Estas y otras medidas son necesarias, pero van a resultar absolutamente insuficientes, ya que de lo que se trata, y ahí radica el fondo de la cuestión, es de organizar el trabajo, de incentivar a los funcionarios, de implicarles responsable mente en las tareas, de repartir los efectivos con cabeza y sin fáciles demagogias, de dignificar el ejercicio de las actividades públicas, de conseguir una adecuada productividad, de clarificar organigramas, de sanear los espacios administrativos de todo lo que suene a desidia, corrupción o incompetencia. Tales son las auténticas dimensiones del problema que, por tanto, no se solucionará con el artificio de unas medidas halagadoras, tal vez, para la opinión pública, pero impropias para desmontar las imperfecciones existentes.
El impulso de los políticos
A mí me pareció siempre que la Administración y la función pública no han actuado estos últimos años como debieran por la sencilla razón de que falló el resorte más decisivo: el propio Gobierno, o sea los políticos.

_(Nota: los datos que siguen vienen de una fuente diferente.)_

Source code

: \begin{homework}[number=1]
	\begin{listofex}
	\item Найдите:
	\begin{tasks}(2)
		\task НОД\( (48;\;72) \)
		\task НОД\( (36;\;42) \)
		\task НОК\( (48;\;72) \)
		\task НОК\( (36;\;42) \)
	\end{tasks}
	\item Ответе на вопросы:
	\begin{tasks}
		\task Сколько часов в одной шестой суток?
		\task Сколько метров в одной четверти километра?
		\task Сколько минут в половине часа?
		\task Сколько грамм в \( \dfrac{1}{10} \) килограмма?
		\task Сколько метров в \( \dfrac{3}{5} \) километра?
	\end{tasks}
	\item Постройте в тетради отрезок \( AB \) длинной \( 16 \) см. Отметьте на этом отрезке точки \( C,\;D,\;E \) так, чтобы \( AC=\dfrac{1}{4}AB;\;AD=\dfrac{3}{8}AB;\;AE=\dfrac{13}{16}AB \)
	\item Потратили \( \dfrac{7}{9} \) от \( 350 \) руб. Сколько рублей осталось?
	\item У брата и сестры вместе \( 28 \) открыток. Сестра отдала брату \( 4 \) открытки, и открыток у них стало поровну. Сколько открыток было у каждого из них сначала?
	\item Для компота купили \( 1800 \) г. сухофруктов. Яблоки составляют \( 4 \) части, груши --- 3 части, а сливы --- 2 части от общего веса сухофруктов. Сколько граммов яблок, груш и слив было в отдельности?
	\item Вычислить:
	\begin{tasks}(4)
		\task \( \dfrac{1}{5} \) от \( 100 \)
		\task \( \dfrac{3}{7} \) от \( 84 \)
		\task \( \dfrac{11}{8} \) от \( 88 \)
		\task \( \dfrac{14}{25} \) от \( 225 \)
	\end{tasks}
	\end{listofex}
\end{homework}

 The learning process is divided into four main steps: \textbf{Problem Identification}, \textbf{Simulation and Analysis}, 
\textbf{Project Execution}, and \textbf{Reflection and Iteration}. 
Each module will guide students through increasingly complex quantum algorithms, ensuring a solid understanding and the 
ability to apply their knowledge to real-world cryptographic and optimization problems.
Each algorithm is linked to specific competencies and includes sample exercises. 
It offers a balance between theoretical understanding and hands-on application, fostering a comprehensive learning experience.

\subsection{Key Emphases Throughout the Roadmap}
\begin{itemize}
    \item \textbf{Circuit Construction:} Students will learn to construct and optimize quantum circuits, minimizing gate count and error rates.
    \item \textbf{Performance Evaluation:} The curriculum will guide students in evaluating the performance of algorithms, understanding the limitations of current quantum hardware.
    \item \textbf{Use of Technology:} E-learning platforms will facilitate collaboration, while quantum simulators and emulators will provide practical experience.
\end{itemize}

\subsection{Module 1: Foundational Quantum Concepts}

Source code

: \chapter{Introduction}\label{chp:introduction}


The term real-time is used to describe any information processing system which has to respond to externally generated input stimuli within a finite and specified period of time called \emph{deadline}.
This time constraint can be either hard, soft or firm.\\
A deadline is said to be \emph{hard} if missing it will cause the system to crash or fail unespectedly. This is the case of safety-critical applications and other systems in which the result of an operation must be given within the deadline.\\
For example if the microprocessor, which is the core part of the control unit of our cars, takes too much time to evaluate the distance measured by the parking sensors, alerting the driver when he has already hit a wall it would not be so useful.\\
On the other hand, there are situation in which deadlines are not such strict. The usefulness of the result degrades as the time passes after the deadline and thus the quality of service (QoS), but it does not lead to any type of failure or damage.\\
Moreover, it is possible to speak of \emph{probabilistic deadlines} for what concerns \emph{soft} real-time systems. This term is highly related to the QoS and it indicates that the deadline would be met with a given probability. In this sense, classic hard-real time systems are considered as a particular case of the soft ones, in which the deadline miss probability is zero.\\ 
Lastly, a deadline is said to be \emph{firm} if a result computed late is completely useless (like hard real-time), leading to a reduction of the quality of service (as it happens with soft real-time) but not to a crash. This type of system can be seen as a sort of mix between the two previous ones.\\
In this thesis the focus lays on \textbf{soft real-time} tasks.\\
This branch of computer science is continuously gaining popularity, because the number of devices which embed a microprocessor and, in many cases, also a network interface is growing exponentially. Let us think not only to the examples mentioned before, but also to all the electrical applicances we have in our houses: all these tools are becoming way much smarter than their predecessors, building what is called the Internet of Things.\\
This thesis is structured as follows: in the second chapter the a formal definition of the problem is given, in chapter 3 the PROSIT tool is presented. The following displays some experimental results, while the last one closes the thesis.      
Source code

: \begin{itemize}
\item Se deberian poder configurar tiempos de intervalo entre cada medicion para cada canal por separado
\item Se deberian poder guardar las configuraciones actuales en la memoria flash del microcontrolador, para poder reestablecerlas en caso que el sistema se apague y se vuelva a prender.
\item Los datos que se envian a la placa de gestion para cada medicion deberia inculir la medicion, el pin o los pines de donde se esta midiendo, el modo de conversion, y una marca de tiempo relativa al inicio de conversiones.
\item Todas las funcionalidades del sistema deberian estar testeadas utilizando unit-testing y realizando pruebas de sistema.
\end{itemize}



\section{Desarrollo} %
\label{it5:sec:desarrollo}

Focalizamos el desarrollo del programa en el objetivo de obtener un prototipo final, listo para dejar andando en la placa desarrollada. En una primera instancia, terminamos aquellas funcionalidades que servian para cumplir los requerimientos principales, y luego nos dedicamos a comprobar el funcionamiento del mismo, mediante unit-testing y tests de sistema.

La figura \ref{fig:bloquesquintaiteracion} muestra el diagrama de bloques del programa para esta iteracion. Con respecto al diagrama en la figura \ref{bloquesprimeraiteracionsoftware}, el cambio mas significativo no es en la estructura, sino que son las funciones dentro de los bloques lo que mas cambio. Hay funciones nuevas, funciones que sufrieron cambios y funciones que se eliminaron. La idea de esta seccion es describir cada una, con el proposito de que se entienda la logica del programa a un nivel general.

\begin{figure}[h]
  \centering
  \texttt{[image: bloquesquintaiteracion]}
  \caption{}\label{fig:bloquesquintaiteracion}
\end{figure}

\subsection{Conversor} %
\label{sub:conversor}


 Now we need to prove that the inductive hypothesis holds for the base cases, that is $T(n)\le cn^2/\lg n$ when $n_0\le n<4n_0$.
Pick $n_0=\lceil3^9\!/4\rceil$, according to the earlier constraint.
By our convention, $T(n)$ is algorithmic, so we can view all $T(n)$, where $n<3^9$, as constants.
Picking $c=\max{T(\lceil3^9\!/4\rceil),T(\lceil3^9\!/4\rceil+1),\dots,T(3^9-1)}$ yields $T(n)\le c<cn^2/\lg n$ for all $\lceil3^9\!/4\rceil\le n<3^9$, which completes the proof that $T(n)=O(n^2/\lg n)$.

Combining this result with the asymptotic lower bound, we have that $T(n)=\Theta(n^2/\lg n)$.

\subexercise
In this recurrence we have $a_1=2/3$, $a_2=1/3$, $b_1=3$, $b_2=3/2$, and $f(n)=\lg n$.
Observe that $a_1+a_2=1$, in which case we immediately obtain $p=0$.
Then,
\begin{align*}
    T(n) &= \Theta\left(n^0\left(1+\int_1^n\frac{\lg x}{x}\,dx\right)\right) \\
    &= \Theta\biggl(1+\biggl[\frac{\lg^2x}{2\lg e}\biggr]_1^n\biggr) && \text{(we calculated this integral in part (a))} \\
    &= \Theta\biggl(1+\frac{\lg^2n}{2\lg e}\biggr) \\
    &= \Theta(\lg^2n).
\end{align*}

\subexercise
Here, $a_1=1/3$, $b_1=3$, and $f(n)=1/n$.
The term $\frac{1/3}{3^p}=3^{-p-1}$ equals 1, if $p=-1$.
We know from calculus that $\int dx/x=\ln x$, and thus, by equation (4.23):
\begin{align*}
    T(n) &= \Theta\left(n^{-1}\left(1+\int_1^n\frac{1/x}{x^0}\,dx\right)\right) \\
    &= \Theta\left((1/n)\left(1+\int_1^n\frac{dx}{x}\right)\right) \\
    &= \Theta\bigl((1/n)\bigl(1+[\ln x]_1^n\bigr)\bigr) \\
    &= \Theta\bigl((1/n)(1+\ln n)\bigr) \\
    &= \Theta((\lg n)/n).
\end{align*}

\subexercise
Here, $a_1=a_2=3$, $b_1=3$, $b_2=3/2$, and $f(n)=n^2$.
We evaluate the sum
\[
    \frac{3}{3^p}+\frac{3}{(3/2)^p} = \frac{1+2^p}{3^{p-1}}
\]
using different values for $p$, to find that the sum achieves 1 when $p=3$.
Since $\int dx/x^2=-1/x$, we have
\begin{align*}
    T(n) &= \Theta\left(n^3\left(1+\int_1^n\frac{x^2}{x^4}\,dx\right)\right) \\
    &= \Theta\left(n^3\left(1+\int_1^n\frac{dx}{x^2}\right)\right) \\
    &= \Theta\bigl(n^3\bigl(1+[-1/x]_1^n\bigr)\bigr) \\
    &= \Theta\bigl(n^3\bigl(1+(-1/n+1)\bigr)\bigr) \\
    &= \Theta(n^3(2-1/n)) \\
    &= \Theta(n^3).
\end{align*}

Quiero significar que no es posible, aquí ni en ningún sitio, que el dispositivo administrativo-burocrático funcione correctamente si quien ha de impulsarlo, dirigirlo y controlarlo, las instancias políticas, se resienten en su contextura y no están en condiciones de marcar el rumbo que ha de seguirse. El PSOE, que llegó eufórico al poder, no debe olvidar esta verdad tan simple como trascendente: para que la Administración marche al compás que requieren las circunstancias, para que la función pública sea un factor de dinamismo social, el poder político debe saber jugar su protagonismo y presentarse como el primer factor de impulsión. En caso contrarío, por bellas medidas que se dibujen en las campañas electorales, el camino de la reforma administrativa seguirá una vez más sin andarse, y por todos los ambientes de la sociedad española se extenderán la desilusión, la impotencia y la frustración.